(DIRECTIONS) What lines in the data hold the string "tests"? Show them.

Document images with source code
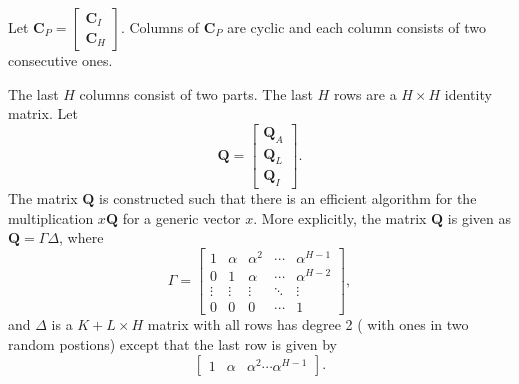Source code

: \documentclass{report}
\newcommand{\ldpcnum}{L}
\newcommand{\hdpcnum}{H}
\begin{document}
Let $\mathbf{C}_P = \begin{bmatrix}\mathbf{C}_I \\
  \mathbf{C}_H \end{bmatrix}$. Columns of $\mathbf{C}_P$ are cyclic
and each column consists of two consecutive ones.


The last $\hdpcnum$ columns consist of two parts. The last $\hdpcnum$ rows are a
$\hdpcnum\times \hdpcnum$ identity matrix. 
Let
 $$\mathbf{Q} = \begin{bmatrix}\mathbf{Q}_A \\ \mathbf{Q}_L \\
   \mathbf{Q}_I\end{bmatrix}.$$
The matrix $\mathbf{Q}$ is
constructed such that there is an efficient algorithm for the
multiplication $x\mathbf{Q}$ for a generic vector $x$. More explicitly, the
matrix $\mathbf{Q}$ is given as $\mathbf{Q} = \Gamma \Delta$, where
\begin{equation*}
 \Gamma =
 \begin{bmatrix}
   1 & \alpha & \alpha^2 & \cdots & \alpha^{\hdpcnum-1} \\
   0  & 1 & \alpha & \cdots & \alpha^{\hdpcnum-2} \\
   \vdots & \vdots & \vdots & \ddots & \vdots \\
   0  & 0 & 0 & \cdots &  1
 \end{bmatrix},
\end{equation*}
and $\Delta$ is a $K+\ldpcnum{} \times \hdpcnum$ matrix with all rows has degree 2 (
with ones in two random postions) except that the last row is given by
\begin{equation*}
 \begin{bmatrix}
   1 & \alpha & \alpha^2 \cdots \alpha^{\hdpcnum-1}
 \end{bmatrix}.
\end{equation*}

    
\end{document}
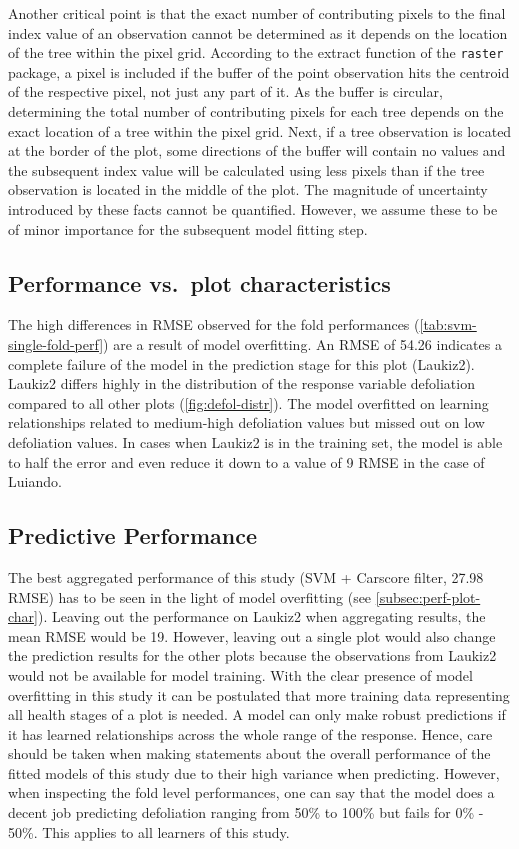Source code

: \documentclass[letterpaper, peerreview]{IEEEtran}
\begin{document}
Another critical point is that the exact number of contributing pixels to the final index value of an observation cannot be determined as it depends on the location of the tree within the pixel grid.
According to the extract function of the \texttt{raster} package, a pixel is included if the buffer of the point observation hits the centroid of the respective pixel, not just any part of it.
As the buffer is circular, determining the total number of contributing pixels for each tree depends on the exact location of a tree within the pixel grid.
Next, if a tree observation is located at the border of the plot, some directions of the buffer will contain no values and the subsequent index value will be calculated using less pixels than if the tree observation is located in the middle of the plot.
The magnitude of uncertainty introduced by these facts cannot be quantified.
However, we assume these to be of minor importance for the subsequent model fitting step.

\subsection{Performance vs.\ plot characteristics}
\label{subsec:perf-plot-char}

\noindent The high differences in RMSE observed for the fold performances (\autoref{tab:svm-single-fold-perf}) are a result of model overfitting.
An RMSE of 54.26 indicates a complete failure of the model in the prediction stage for this plot (Laukiz2).
Laukiz2 differs highly in the distribution of the response variable defoliation compared to all other plots (\autoref{fig:defol-distr}).
The model overfitted on learning relationships related to medium-high defoliation values but missed out on low defoliation values.
In cases when Laukiz2 is in the training set, the model is able to half the error and even reduce it down to a value of 9 RMSE in the case of Luiando.

\subsection{Predictive Performance}
The best aggregated performance of this study (SVM + Carscore filter, 27.98 RMSE) has to be seen in the light of model overfitting (see \autoref{subsec:perf-plot-char}).
Leaving out the performance on Laukiz2 when aggregating results, the mean RMSE would be 19.
However, leaving out a single plot would also change the prediction results for the other plots because the observations from Laukiz2 would not be available for model training.
With the clear presence of model overfitting in this study it can be postulated that more training data representing all health stages of a plot is needed.
A model can only make robust predictions if it has learned relationships across the whole range of the response.
Hence, care should be taken when making statements about the overall performance of the fitted models of this study due to their high variance when predicting.
However, when inspecting the fold level performances, one can say that the model does a decent job predicting defoliation ranging from 50\% to 100\% but fails for 0\% - 50\%.
This applies to all learners of this study.
\end{document}

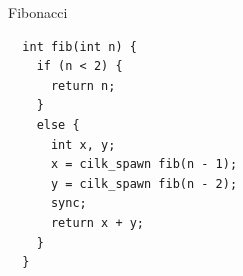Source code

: \documentclass{beamer}
\begin{document}
\begin{frame}[fragile]{Fibonacci}
\begin{verbatim}
  int fib(int n) {
    if (n < 2) {
      return n;
    }
    else {
      int x, y;
      x = cilk_spawn fib(n - 1);
      y = cilk_spawn fib(n - 2);
      sync;
      return x + y;
    }
  }
\end{verbatim}
\end{frame}
\end{document}
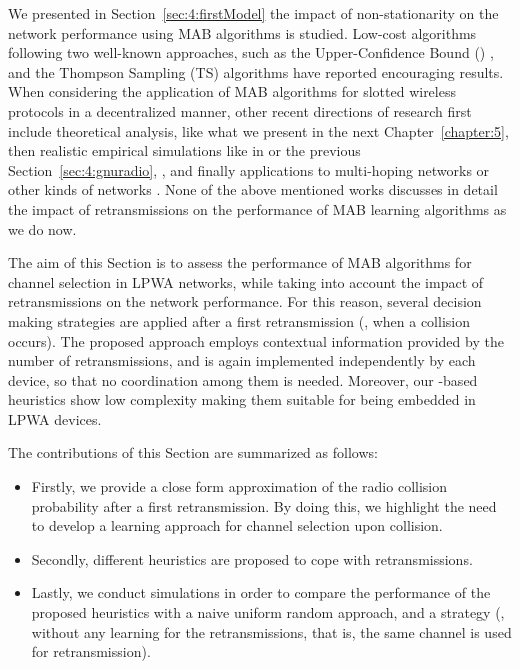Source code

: We presented in Section~\ref{sec:4:firstModel} the impact of non-stationarity on the network performance using MAB algorithms is studied.
Low-cost algorithms following two well-known approaches, such as the Upper-Confidence Bound (\UCB{}) \cite{Auer02,Auer02}, and the Thompson Sampling (TS) algorithms \cite{Thompson33} have reported encouraging results.
When considering the application of MAB algorithms for slotted wireless protocols in a decentralized manner,
other recent directions of research first include theoretical analysis, like what we present in the next Chapter~\ref{chapter:5},
then realistic empirical simulations like in \cite{kumar2016two,kumar2017channel} or the previous Section~\ref{sec:4:gnuradio},
,
and finally applications to multi-hoping networks \cite{Mitton16,Toldov16} or other kinds of networks \cite{Wilhelmi19collaborative,Wilhelmi19potential}.
%
None of the above mentioned works discusses in detail the impact of retransmissions on the performance of MAB learning algorithms as we do now.

The aim of this Section is to assess the performance of MAB algorithms for channel selection in LPWA networks, while taking into account the impact of retransmissions on the network performance.
For this reason, several decision making strategies are applied after a first retransmission (\ie, when a collision occurs).
The proposed approach employs contextual information provided by the number of retransmissions, and is again implemented independently by each device, so that no coordination among them is needed.
Moreover, our \UCB{}-based heuristics show low complexity making them suitable for being embedded in LPWA devices.

The contributions of this Section are summarized as follows:
\begin{itemize}
	\item
	Firstly, we provide a close form approximation of the radio collision probability after a first retransmission.
	By doing this, we highlight the need to develop a learning approach for channel selection upon collision.

	\item
	Secondly, different heuristics are proposed to cope with retransmissions.

	\item Lastly, we conduct simulations in order to compare the performance of the proposed heuristics with a naive uniform random approach, and a \UCB{} strategy (\ie, without any learning for the retransmissions, that is, the same channel is used for retransmission).
\end{itemize}


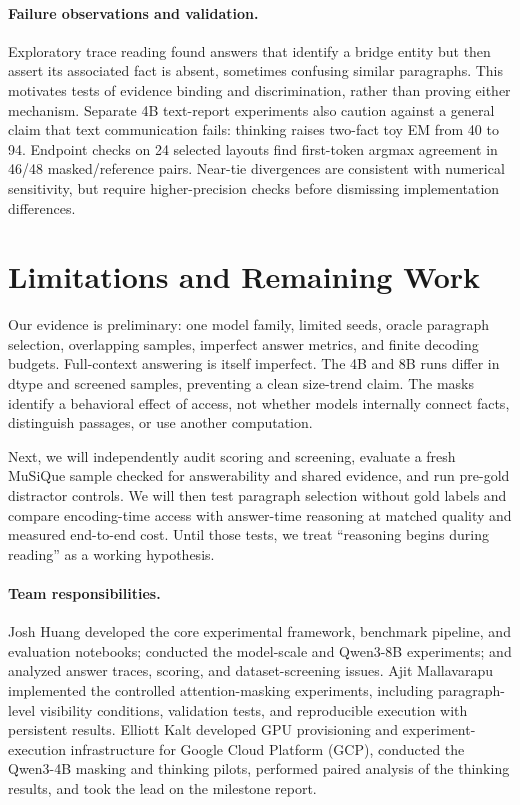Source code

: \documentclass[sigconf,nonacm]{acmart}
\begin{document}
\paragraph{Failure observations and validation.}
Exploratory trace reading found answers that identify a bridge entity but
then assert its associated fact is absent, sometimes confusing similar
paragraphs. This motivates tests of evidence binding and discrimination,
rather than proving either mechanism. Separate 4B text-report experiments
also caution against a general claim that text communication fails: thinking
raises two-fact toy EM from 40 to 94. Endpoint checks on 24 selected layouts
find first-token argmax agreement in 46/48 masked/reference pairs.
Near-tie divergences are consistent with numerical sensitivity, but require
higher-precision checks before dismissing implementation differences.

\section{Limitations and Remaining Work}
Our evidence is preliminary: one model family, limited seeds, oracle
paragraph selection, overlapping samples, imperfect answer metrics, and
finite decoding budgets. Full-context answering is itself imperfect.
The 4B and 8B runs differ in dtype and screened samples, preventing a clean
size-trend claim. The masks identify a behavioral effect of access, not
whether models internally connect facts, distinguish passages, or use
another computation.

Next, we will independently audit scoring and screening, evaluate a fresh
MuSiQue sample checked for answerability and shared evidence, and run
pre-gold distractor controls. We will then test paragraph selection without
gold labels and compare encoding-time access with answer-time reasoning at
matched quality and measured end-to-end cost. Until those tests, we treat
``reasoning begins during reading'' as a working hypothesis.

\paragraph{Team responsibilities.}
Josh Huang developed the core experimental framework, benchmark pipeline,
and evaluation notebooks; conducted the model-scale and Qwen3-8B experiments;
and analyzed answer traces, scoring, and dataset-screening issues.
Ajit Mallavarapu implemented the controlled attention-masking experiments,
including paragraph-level visibility conditions, validation tests, and
reproducible execution with persistent results. Elliott Kalt developed GPU
provisioning and experiment-execution infrastructure for Google Cloud Platform
(GCP), conducted the Qwen3-4B masking and thinking pilots, performed paired
analysis of the thinking results, and took the lead on the milestone report.



\end{document}
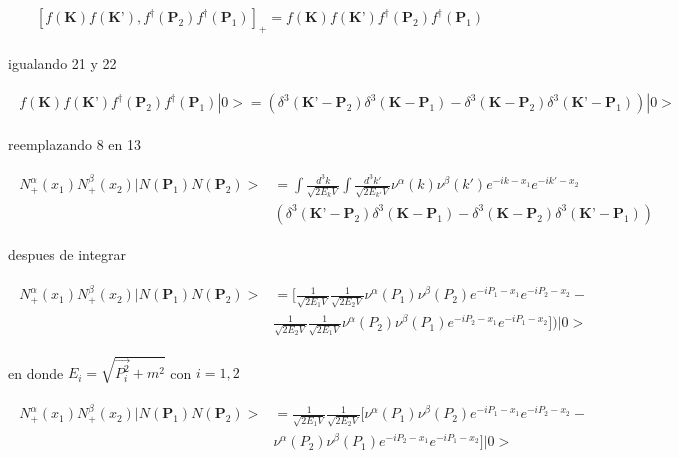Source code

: \begin{gather}
\begin{split}
[f(\textbf{K})f(\textbf{K'}),f^{\dagger}(\textbf{P}_2)f^{\dagger}(\textbf{P}_1)]_{+}=f(\textbf{K})f(\textbf{K'})f^{\dagger}(\textbf{P}_2)f^{\dagger}(\textbf{P}_1)
\end{split}
\end{gather}

igualando 21 y 22

\begin{gather}
\begin{split}
f(\textbf{K})f(\textbf{K'})f^{\dagger}(\textbf{P}_2)f^{\dagger}(\textbf{P}_1)|0>=(\delta^{3}(\textbf{K'}-\textbf{P}_2)\delta^{3}(\textbf{K}-\textbf{P}_1)-\delta^{3}(\textbf{K}-\textbf{P}_2)\delta^{3}(\textbf{K'}-\textbf{P}_1))|0>
\end{split} 
\end{gather}

reemplazando 8 en 13

\begin{gather}
\begin{split}
{N}^{\alpha}_{+}(x_1){N}^{\beta}_{+}(x_2)|{N}(\textbf{P}_1){N}(\textbf{P}_2)>&=\int \frac{{d}^{3}k}{\sqrt{2E_{k}V}}\int \frac{{d}^{3}k'}{\sqrt{2E_{k'}V}}\nu^{\alpha}(k)\nu^{\beta}(k')e^{-ik-x_{1}}e^{-ik'-x_{2}}\\&(\delta^{3}(\textbf{K'}-\textbf{P}_2)\delta^{3}(\textbf{K}-\textbf{P}_1)-\delta^{3}(\textbf{K}-\textbf{P}_2)\delta^{3}(\textbf{K'}-\textbf{P}_1))
\end{split}
\end{gather}

despues de integrar 

\begin{gather}
\begin{split}
{N}^{\alpha}_{+}(x_1){N}^{\beta}_{+}(x_2)|{N}(\textbf{P}_1){N}(\textbf{P}_2)>&=[\frac{1}{\sqrt{2E_{1}V}}\frac{1}{\sqrt{2E_{2}V}}\nu^{\alpha}({P}_1)\nu^{\beta}({P}_{2})e^{-i{P}_{1}-x_{1}}e^{-iP_{2}-x_{2}}-\\& \frac{1}{\sqrt{2E_{2}V}}\frac{1}{\sqrt{2E_{1}V}}\nu^{\alpha}({P}_2)\nu^{\beta}({P}_{1})e^{-i{P}_{2}-x_{1}}e^{-iP_{1}-x_{2}}])|0>
\end{split}
\end{gather}

en donde $E_{i}=\sqrt{\vec{P_i^2}+m^2}$ con $i=1,2$

\begin{gather}
\begin{split}
{N}^{\alpha}_{+}(x_1){N}^{\beta}_{+}(x_2)|{N}(\textbf{P}_1){N}(\textbf{P}_2)>&=\frac{1}{\sqrt{2E_{1}V}}\frac{1}{\sqrt{2E_{2}V}}[\nu^{\alpha}({P}_1)\nu^{\beta}({P}_2)e^{-i{P}_{1}-x_{1}}e^{-iP_{2}-x_{2}}-\\&\nu^{\alpha}({P}_2)\nu^{\beta}({P}_1)e^{-i{P}_{2}-x_{1}}e^{-iP_{1}-x_{2}}]|0>
\end{split}
\end{gather}

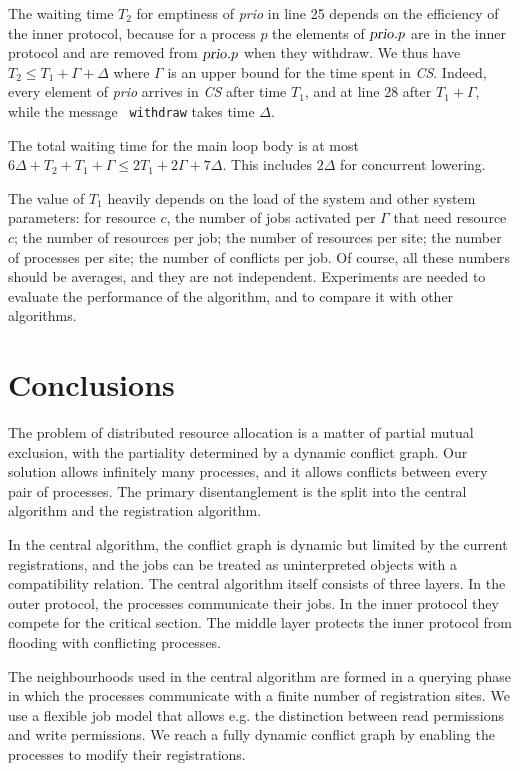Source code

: \documentclass[10pt]{article} \usepackage[english]{babel}
\def\S #1/{\mbox {\textsl{#1}}}
\def\T #1/{\mbox {\texttt{#1}}}
\begin{document}
The waiting time $T_2$ for emptiness of \S prio/ in line 25 depends on
the efficiency of the inner protocol, because for a process $p$ the
elements of $\S prio/.p$ are in the inner protocol and are removed
from $ \S prio/.p$ when they withdraw.  We thus have $T_2\leq
T_1+\Gamma+\Delta$ where $\Gamma$ is an upper bound for the time spent
in \S CS/.  Indeed, every element of \S prio/ arrives in \S CS/ after
time $T_1$, and at line 28 after $T_1+\Gamma$, while the message \T
withdraw/ takes time $\Delta$.  

The total waiting time for the main loop body is at most $6\Delta +
T_2 + T_1 + \Gamma \leq 2T_1 + 2\Gamma + 7\Delta $.  This includes
$2\Delta$ for concurrent lowering.

The value of $T_1$ heavily depends on the load of the system
and other system parameters: for resource $c$, the number of jobs
activated per $\Gamma$ that need resource $c$; the number of resources
per job; the number of resources per site; the number of processes per
site; the number of conflicts per job.  Of course, all these numbers
should be averages, and they are not independent.  Experiments are
needed to evaluate the performance of the algorithm, and to compare it
with other algorithms.

\section{Conclusions} \label{conclusion}

The problem of distributed resource allocation is a matter of partial
mutual exclusion, with the partiality determined by a dynamic conflict
graph.  Our solution allows infinitely many processes, and it allows
conflicts between every pair of processes.  The primary
disentanglement is the split into the central algorithm and the
registration algorithm.

In the central algorithm, the conflict graph is dynamic but limited by
the current registrations, and the jobs can be treated as
uninterpreted objects with a compatibility relation.  The central
algorithm itself consists of three layers.  In the outer protocol, the
processes communicate their jobs.  In the inner protocol they compete
for the critical section.  The middle layer protects the inner
protocol from flooding with conflicting processes.

The neighbourhoods used in the central algorithm are formed in a
querying phase in which the processes communicate with a finite number
of registration sites.  We use a flexible job model that allows e.g.
the distinction between read permissions and write permissions.  We
reach a fully dynamic conflict graph by enabling the processes to
modify their registrations.
\end{document}
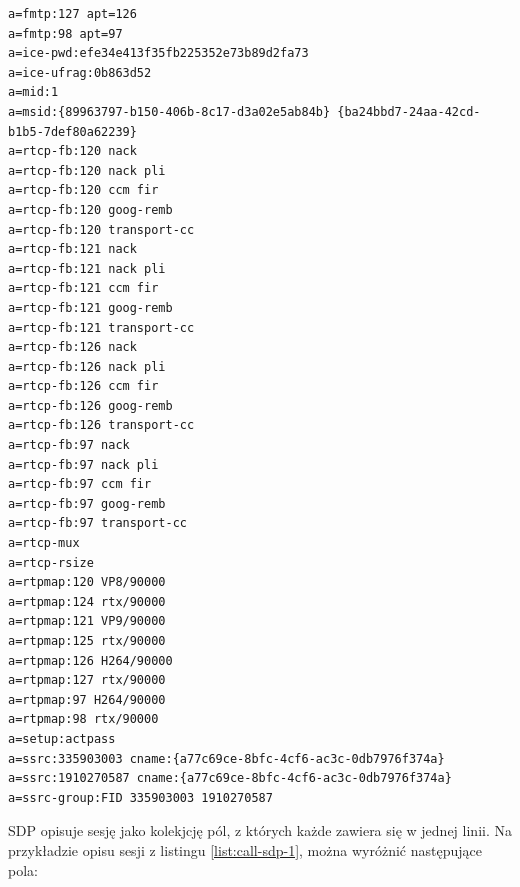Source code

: \begin{lstlisting}[label=list:call-sdp-1, caption=Opis oferty połączenia SDP,
basicstyle=\footnotesize \ttfamily, showtabs=true, tabsize=4]
a=fmtp:127 apt=126
a=fmtp:98 apt=97
a=ice-pwd:efe34e413f35fb225352e73b89d2fa73
a=ice-ufrag:0b863d52
a=mid:1
a=msid:{89963797-b150-406b-8c17-d3a02e5ab84b} {ba24bbd7-24aa-42cd-b1b5-7def80a62239}
a=rtcp-fb:120 nack
a=rtcp-fb:120 nack pli
a=rtcp-fb:120 ccm fir
a=rtcp-fb:120 goog-remb
a=rtcp-fb:120 transport-cc
a=rtcp-fb:121 nack
a=rtcp-fb:121 nack pli
a=rtcp-fb:121 ccm fir
a=rtcp-fb:121 goog-remb
a=rtcp-fb:121 transport-cc
a=rtcp-fb:126 nack
a=rtcp-fb:126 nack pli
a=rtcp-fb:126 ccm fir
a=rtcp-fb:126 goog-remb
a=rtcp-fb:126 transport-cc
a=rtcp-fb:97 nack
a=rtcp-fb:97 nack pli
a=rtcp-fb:97 ccm fir
a=rtcp-fb:97 goog-remb
a=rtcp-fb:97 transport-cc
a=rtcp-mux
a=rtcp-rsize
a=rtpmap:120 VP8/90000
a=rtpmap:124 rtx/90000
a=rtpmap:121 VP9/90000
a=rtpmap:125 rtx/90000
a=rtpmap:126 H264/90000
a=rtpmap:127 rtx/90000
a=rtpmap:97 H264/90000
a=rtpmap:98 rtx/90000
a=setup:actpass
a=ssrc:335903003 cname:{a77c69ce-8bfc-4cf6-ac3c-0db7976f374a}
a=ssrc:1910270587 cname:{a77c69ce-8bfc-4cf6-ac3c-0db7976f374a}
a=ssrc-group:FID 335903003 1910270587
\end{lstlisting}

\cite{rfc8866} SDP opisuje sesję jako kolekjcję pól, z których każde zawiera się w jednej linii. Na przykładzie opisu
sesji z listingu \ref{list:call-sdp-1}, można wyróżnić następujące pola:

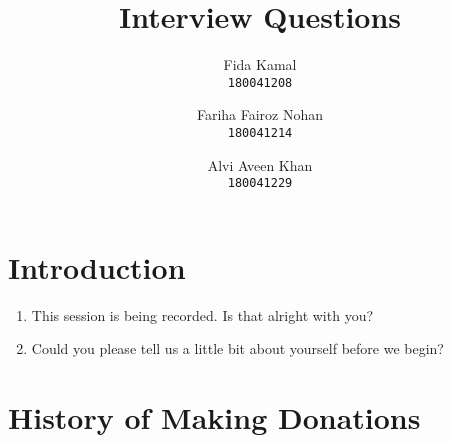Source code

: \documentclass[11pt]{article}
\begin{document}
    \title {Interview Questions}
    \author {
        Fida Kamal\\
        \texttt{180041208}
        \and
        Fariha Fairoz Nohan\\
        \texttt{180041214}
        \and
        Alvi Aveen Khan\\
        \texttt{180041229}
    }
    \maketitle
    
    \section {Introduction}
 
    \begin{enumerate}
        \item This session is being recorded. Is that alright with you?
        \item Could you please tell us a little bit about yourself before we begin?
    \end{enumerate}
    
    \section {History of Making Donations}
    
\end{document}
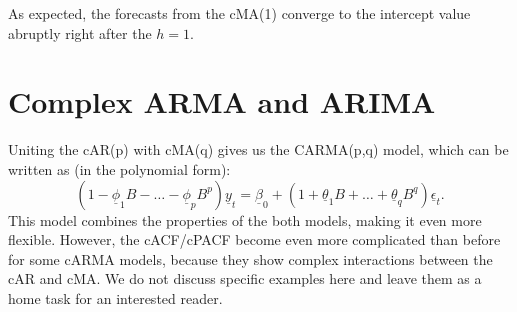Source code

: \documentclass[
]{book}
\begin{document}
As expected, the forecasts from the cMA(1) converge to the intercept value abruptly right after the \(h=1\).

\hypertarget{DynamicARIMA}{%
\section{Complex ARMA and ARIMA}\label{DynamicARIMA}}

Uniting the cAR(p) with cMA(q) gives us the CARMA(p,q) model, which can be written as (in the polynomial form):
\begin{equation}
    \left(1 - \underline{\phi}_1 B - \dots - \underline{\phi}_p B^p \right) \underline{y}_t  = \underline{\beta}_0 + \left(1 + \underline{\theta}_1 B + \dots + \underline{\theta}_q B^q \right) \underline{\epsilon}_t .
    \label{eq:ComplexARMAPolynomial}
\end{equation}
This model combines the properties of the both models, making it even more flexible. However, the cACF/cPACF become even more complicated than before for some cARMA models, because they show complex interactions between the cAR and cMA. We do not discuss specific examples here and leave them as a home task for an interested reader.
\end{document}
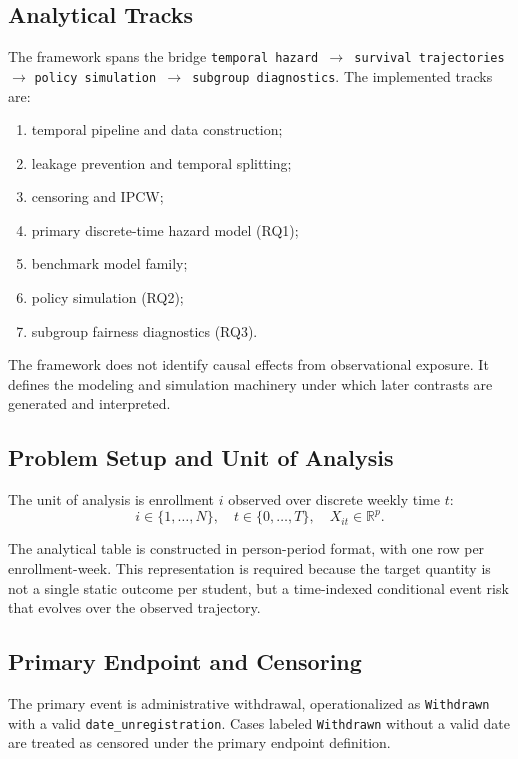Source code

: \subsection{Analytical Tracks}

The framework spans the bridge
\texttt{temporal hazard $\rightarrow$ survival trajectories $\rightarrow$}
\texttt{policy simulation $\rightarrow$ subgroup diagnostics}.
The implemented tracks are:
\begin{enumerate}
\item temporal pipeline and data construction;
\item leakage prevention and temporal splitting;
\item censoring and IPCW;
\item primary discrete-time hazard model (RQ1);
\item benchmark model family;
\item policy simulation (RQ2);
\item subgroup fairness diagnostics (RQ3).
\end{enumerate}

The framework does not identify causal effects from observational exposure. It defines the modeling and simulation machinery under which later contrasts are generated and interpreted.

\subsection{Problem Setup and Unit of Analysis}

The unit of analysis is enrollment $i$ observed over discrete weekly time $t$:
\begin{equation*}
i \in \{1,\dots,N\}, \quad t \in \{0,\dots,T\}, \quad X_{it}\in\mathbb{R}^p.
\end{equation*}

The analytical table is constructed in person-period format, with one row per enrollment-week. This representation is required because the target quantity is not a single static outcome per student, but a time-indexed conditional event risk that evolves over the observed trajectory.

\subsection{Primary Endpoint and Censoring}

The primary event is administrative withdrawal, operationalized as \texttt{Withdrawn} with a valid \texttt{date\_unregistration}. Cases labeled \texttt{Withdrawn} without a valid date are treated as censored under the primary endpoint definition.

(RESULT BELOW)
paragraphs. This motivates tests of evidence binding and discrimination,
matched quality and measured end-to-end cost. Until those tests, we treat
including paragraph-level visibility conditions, validation tests, and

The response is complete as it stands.